Since the two examples above represent two common scenarios of consuming one
or more raw data sets to transform and consuming one or more raw data sets to
extract one or more measures the following convenience classes exist:
:class:`~dispel.processing.transform.TransformStep`,
:class:`~dispel.processing.extract.ExtractStep`, and
:class:`~dispel.processing.extract.ExtractMultipleStep`. This simplifies the
definition of the above examples as follows:

.. doctest-skip::

    >>> from dispel.processing.extract import ExtractStep
    >>> from dispel.processing.transform import TransformStep
    >>> transform_step = TransformStep(
    ...     'accelerometer_ts',
    ...     euclidean_norm,
    ...     'accelerometer-euclidean-norm',
    ...     [RawDataValueDefinition('mag', 'magnitude')]
    ... )
    >>> extract_step = ExtractStep(
    ...     'accelerometer-euclidean-norm',
    ...     lambda data: data.max().max(),
    ...     ValueDefinition(
    ...         'max-acc',
    ...         'Maximum magnitude of acceleration',
    ...         'm/s^2'
    ...     )
    ... )
    >>> steps = [
    ...     transform_step,
    ...     extract_step
    ... ]
    >>> res = process(example, steps).get_reading()
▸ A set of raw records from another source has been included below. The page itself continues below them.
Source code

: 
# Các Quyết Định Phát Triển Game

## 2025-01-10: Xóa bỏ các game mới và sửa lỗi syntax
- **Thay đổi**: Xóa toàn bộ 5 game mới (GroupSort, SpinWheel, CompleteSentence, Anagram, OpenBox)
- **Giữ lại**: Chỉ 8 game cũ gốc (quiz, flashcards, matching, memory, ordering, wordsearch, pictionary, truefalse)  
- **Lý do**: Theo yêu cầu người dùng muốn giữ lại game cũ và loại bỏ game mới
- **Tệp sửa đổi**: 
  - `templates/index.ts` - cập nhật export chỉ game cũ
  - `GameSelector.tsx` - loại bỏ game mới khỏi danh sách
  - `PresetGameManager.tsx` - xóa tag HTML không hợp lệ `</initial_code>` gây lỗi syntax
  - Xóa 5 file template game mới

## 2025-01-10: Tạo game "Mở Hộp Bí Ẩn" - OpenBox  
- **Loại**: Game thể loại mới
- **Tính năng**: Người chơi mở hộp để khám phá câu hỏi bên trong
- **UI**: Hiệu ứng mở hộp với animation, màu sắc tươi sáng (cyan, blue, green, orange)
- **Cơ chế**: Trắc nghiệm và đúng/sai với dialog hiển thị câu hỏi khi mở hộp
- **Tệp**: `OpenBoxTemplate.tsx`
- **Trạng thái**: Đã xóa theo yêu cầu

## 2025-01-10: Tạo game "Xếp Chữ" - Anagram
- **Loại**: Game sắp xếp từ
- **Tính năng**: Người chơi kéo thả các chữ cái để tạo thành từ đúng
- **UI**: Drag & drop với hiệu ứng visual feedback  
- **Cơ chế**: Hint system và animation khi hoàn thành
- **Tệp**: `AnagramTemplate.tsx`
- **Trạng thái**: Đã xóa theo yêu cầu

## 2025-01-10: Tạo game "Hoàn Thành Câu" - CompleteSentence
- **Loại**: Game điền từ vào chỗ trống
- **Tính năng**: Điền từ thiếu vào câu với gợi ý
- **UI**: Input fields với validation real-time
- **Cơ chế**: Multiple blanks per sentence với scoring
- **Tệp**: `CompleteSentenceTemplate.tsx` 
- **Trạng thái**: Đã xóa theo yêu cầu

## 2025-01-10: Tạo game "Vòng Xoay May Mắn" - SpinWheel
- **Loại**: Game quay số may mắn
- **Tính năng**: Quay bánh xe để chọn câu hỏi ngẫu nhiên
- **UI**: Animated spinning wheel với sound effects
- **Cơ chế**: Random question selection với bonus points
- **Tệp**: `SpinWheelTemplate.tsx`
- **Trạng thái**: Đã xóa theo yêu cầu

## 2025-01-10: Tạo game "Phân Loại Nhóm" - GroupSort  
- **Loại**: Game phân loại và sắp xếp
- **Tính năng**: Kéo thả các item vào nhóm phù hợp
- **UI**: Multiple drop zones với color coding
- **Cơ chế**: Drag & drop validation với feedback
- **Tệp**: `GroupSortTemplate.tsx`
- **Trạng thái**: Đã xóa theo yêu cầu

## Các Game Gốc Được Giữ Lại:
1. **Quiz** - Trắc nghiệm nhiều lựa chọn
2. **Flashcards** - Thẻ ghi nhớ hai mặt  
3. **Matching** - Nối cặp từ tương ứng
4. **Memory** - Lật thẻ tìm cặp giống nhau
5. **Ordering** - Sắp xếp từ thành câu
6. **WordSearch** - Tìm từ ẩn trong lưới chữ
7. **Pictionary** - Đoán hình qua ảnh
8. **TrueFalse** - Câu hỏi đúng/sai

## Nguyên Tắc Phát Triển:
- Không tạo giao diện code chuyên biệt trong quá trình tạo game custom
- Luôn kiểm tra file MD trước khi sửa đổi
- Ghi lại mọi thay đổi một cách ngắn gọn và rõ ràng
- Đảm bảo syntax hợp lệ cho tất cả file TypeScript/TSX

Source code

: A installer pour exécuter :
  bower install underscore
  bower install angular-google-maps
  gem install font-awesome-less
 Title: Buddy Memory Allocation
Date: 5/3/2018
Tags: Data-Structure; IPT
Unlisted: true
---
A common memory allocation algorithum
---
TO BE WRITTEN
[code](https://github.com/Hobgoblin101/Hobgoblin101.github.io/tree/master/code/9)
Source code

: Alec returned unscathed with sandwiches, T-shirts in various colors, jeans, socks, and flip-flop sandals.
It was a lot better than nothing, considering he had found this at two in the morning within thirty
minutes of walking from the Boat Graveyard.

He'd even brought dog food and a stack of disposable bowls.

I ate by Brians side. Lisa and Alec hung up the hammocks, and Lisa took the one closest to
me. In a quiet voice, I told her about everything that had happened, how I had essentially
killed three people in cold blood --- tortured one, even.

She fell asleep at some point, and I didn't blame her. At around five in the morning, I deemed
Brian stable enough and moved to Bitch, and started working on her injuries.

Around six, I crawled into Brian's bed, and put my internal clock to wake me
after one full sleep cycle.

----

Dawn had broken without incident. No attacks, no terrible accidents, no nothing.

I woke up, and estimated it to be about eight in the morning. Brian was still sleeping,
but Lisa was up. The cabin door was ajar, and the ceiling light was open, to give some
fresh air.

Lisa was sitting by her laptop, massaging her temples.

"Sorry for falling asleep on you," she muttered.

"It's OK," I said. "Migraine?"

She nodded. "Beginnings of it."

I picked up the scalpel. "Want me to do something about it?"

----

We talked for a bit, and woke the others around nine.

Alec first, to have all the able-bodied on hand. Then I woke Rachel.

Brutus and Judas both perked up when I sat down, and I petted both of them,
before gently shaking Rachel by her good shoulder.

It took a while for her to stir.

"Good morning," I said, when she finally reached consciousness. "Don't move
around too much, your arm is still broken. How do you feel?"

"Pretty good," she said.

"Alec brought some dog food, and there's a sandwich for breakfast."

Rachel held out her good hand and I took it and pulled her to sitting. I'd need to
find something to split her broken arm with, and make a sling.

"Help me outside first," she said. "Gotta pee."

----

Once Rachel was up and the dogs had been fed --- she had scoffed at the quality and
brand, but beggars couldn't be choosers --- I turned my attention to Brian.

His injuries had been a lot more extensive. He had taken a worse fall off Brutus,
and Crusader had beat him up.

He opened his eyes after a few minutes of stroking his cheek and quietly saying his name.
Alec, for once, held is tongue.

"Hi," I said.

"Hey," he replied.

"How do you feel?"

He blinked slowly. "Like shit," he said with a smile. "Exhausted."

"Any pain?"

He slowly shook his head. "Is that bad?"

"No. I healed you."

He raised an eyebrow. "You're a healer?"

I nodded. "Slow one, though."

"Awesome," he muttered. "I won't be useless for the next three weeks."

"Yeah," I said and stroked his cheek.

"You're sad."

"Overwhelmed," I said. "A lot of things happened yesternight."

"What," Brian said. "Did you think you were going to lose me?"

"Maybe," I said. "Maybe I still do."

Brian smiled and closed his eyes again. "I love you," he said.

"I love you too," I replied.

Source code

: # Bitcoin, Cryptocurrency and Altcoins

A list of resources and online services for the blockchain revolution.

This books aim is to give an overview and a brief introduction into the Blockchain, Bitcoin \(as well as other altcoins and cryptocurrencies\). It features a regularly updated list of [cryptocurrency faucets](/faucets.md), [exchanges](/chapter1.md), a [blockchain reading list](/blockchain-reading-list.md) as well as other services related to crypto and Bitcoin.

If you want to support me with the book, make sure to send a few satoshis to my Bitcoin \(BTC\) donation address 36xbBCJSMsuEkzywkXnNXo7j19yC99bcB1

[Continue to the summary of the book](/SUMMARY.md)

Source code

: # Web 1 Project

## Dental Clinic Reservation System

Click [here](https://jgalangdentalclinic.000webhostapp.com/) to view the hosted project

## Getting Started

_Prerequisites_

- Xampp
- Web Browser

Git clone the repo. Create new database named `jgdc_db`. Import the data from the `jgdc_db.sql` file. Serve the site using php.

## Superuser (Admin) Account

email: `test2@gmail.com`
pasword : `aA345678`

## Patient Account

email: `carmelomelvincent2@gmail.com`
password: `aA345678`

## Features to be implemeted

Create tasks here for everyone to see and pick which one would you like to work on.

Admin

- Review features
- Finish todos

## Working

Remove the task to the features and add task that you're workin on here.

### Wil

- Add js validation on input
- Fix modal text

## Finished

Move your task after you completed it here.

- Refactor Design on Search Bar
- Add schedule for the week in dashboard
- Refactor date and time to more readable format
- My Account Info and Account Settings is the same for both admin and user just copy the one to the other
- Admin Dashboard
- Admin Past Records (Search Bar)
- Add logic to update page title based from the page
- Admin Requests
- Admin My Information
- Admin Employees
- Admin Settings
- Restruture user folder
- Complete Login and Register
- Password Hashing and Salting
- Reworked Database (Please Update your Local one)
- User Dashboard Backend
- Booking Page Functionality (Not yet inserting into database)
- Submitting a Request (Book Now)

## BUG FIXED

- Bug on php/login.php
One can also use supplementary information on top of the automatically passed
data frame inside the transformation functions. This functionality can be used
by passing either ``level`` and/or ``reading`` as parameters of the
transformation function and they will be automatically provided.

.. doctest-skip::

    >>> from dispel.processing.extract import ExtractStep
    >>> from dispel.processing.transform import TransformStep
    >>> def reaction_time(data, level):
    ...     return (
    ...         data['ts'].min() - level.start
    ...     ).total_seconds()
    >>> extract_step = ExtractStep(
    ...     'accelerometer',
    ...     reaction_time,
    ...     ValueDefinition(
    ...         'rt',
    ...         'Reaction time',
    ...         's'
    ...     )
    ... )
    >>> steps = [extract_step]
    >>> res = process(example, steps).get_reading()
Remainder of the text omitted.